§ YOUR OBJECTIVE
Could you filter the material and copy every line where the word "Rust" occurs?

§ GIVEN DATA
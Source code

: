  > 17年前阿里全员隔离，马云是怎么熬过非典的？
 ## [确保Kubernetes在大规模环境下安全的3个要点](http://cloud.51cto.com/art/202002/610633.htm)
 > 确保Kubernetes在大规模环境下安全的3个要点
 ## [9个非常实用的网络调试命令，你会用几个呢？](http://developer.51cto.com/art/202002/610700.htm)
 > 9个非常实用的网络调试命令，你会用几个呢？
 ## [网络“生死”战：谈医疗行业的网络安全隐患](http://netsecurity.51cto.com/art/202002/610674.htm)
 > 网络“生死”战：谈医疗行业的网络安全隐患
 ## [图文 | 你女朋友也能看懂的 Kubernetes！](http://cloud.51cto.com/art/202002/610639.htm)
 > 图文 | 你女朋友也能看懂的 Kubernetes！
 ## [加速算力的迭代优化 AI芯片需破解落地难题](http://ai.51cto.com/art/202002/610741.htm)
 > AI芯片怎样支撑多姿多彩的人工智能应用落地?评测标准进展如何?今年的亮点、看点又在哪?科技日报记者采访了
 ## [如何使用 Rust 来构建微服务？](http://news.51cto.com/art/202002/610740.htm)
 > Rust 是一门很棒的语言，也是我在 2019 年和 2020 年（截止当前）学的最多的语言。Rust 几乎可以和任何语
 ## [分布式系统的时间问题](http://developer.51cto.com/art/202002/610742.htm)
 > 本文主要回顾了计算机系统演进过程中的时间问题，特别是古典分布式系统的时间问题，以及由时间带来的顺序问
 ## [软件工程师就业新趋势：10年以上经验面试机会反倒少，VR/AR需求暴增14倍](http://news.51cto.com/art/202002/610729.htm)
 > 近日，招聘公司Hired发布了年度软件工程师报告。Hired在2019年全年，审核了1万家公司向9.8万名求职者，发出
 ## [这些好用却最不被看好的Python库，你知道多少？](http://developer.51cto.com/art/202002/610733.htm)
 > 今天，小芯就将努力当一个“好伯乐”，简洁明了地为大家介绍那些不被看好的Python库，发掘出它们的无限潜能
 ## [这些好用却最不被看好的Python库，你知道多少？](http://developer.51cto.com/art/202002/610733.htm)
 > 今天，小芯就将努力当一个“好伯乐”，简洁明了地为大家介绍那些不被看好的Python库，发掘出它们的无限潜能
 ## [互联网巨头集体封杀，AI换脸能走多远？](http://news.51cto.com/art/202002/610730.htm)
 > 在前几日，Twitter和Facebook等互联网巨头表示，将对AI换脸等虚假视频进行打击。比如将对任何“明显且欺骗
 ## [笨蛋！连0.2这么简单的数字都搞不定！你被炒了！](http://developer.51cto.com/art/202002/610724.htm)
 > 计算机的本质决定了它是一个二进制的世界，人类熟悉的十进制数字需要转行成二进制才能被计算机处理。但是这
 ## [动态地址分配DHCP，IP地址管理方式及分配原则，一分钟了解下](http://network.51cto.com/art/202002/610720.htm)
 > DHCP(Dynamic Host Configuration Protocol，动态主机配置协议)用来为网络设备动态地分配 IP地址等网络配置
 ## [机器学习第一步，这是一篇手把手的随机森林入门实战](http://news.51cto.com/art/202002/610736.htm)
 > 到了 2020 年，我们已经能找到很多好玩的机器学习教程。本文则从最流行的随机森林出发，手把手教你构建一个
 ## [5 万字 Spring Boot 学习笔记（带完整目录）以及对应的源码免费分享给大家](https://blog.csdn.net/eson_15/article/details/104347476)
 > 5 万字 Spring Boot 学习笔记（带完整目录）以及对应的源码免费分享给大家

§ EXPECTED OUTPUT
 ## [如何使用 Rust 来构建微服务？](http://news.51cto.com/art/202002/610740.htm)
 > Rust 是一门很棒的语言，也是我在 2019 年和 2020 年（截止当前）学的最多的语言。Rust 几乎可以和任何语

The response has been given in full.